Absolute value inequalities can be a bit tricky, but once you understand the essential properties of absolute values, they become manageable. The absolute value of a number or expression, like \(|7x + 2|\), represents its distance from zero on the number line, irrespective of direction. Because of this, it is always non-negative. Therefore, when you come across an inequality such as \(|7x + 2| > -2\), it may initially seem complex, but remember this key concept: - The absolute value of anything is always greater than or equal to zero. Hence, any statement claiming that an absolute value is greater than a negative number is always true. The nature of absolute values takes precedence in determining the solution, often simplifying possible solutions considerably. As in this case, where the absolute value condition is true for any real number, making the inequality hold for all values of \(x\).
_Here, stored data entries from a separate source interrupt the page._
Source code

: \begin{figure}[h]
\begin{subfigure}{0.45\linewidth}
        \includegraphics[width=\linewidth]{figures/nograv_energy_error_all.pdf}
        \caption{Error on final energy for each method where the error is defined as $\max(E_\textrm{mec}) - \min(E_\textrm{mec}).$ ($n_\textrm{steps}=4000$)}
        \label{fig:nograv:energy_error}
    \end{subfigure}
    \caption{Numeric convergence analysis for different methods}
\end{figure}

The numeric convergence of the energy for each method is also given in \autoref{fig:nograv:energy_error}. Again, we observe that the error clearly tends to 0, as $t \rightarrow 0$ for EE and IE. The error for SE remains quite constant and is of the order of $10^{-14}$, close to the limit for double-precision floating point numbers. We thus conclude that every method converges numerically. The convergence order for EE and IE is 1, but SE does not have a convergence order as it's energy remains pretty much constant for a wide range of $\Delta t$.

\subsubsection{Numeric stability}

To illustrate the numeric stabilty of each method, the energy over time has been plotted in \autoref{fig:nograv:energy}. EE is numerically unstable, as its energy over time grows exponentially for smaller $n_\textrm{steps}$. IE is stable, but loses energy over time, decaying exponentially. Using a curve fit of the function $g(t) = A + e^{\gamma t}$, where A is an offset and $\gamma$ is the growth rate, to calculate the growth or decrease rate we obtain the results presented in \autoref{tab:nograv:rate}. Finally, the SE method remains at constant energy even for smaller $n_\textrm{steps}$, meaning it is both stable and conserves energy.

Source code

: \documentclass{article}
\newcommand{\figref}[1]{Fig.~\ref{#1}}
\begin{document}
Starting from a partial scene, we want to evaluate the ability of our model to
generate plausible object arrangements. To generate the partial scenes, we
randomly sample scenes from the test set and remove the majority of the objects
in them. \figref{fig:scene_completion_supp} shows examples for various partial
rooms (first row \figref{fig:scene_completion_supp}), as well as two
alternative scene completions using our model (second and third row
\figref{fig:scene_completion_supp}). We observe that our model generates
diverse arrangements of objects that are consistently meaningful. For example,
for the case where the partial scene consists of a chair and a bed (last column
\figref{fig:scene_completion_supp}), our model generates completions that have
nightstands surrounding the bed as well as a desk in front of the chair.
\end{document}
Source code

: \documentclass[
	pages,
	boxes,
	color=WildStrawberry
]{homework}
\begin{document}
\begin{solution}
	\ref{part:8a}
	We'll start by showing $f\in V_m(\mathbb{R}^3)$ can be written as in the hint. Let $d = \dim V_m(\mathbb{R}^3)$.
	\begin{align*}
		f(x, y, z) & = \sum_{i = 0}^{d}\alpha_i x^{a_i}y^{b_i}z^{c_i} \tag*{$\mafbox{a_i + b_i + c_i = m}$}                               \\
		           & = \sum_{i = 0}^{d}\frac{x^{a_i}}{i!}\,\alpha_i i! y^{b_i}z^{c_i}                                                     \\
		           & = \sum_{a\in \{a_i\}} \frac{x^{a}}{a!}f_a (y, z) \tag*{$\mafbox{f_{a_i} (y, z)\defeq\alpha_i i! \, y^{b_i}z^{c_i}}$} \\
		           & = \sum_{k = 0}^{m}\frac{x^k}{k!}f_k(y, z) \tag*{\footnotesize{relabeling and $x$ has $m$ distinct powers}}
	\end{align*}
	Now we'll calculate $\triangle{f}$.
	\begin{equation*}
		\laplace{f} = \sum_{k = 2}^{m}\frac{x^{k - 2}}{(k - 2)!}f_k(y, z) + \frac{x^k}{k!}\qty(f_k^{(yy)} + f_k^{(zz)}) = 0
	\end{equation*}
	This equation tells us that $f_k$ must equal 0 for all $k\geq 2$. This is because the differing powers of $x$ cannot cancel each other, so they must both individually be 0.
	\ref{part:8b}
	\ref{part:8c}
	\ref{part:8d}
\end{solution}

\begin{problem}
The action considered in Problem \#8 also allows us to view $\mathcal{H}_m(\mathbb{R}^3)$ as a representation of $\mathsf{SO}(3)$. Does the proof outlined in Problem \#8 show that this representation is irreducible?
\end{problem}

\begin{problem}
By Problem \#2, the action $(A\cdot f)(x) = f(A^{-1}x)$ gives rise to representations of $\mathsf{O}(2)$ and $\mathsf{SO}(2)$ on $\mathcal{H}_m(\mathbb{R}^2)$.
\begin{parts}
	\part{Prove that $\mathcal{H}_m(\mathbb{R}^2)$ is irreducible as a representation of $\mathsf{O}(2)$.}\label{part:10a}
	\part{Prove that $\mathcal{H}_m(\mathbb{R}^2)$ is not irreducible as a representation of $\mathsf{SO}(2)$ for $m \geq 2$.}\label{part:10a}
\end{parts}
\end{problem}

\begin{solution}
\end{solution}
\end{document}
Understanding this concept can immensely simplify the process of solving similar expressions.

Interval notation is a simplified way of expressing a range of numbers, and it comes in handy when dealing with solutions to inequalities. It is particularly beneficial because it provides a clear and standardized format that simplifies understanding and communication of numerical ranges. In the context of our solved inequality \(|7x + 2| > -2\), we discovered that all real numbers satisfy this condition. Therefore, the solution extends across the entire number line. In interval notation, this is expressed as \((-\infty, +\infty)\).

• Parentheses \(()\) indicate that the endpoints are not included in the set.
• Brackets \([]\) can be used to include endpoints when needed, but not in this case as \(-\infty\) and \(+\infty\) are concepts, not distinct values.

Always ensure you write the lower bound on the left. Given the nature of inequality solutions, mastering interval notation is essential for clearly conveying results.

Real numbers include all the values on the number line that you can think of; they encompass rational numbers (like fractions and integers) and irrational numbers (like \(\sqrt{2}\) and \(\pi\)). In the context of inequalities, especially those involving absolute values, the real number set plays an important role. In solving the inequality \(|7x + 2| > -2\), the key realization is that because the absolute value is always non-negative, it does not limit \(x\). Consequently, every real number is a solution. Real numbers are comprehensive and essential in mathematics because they fill every gap on the number line, making them continuous without any holes or jumps.

• The set of real numbers, \(( -\infty, +\infty )\), is infinite and unbounded, meaning it stretches endlessly in both positive and negative directions.
• In interval notation, when you write \((-\infty, +\infty)\), it signifies all possible real numbers.

Understanding and visualizing real numbers and their properties is crucial for resolving inequalities and representing solutions comprehensively.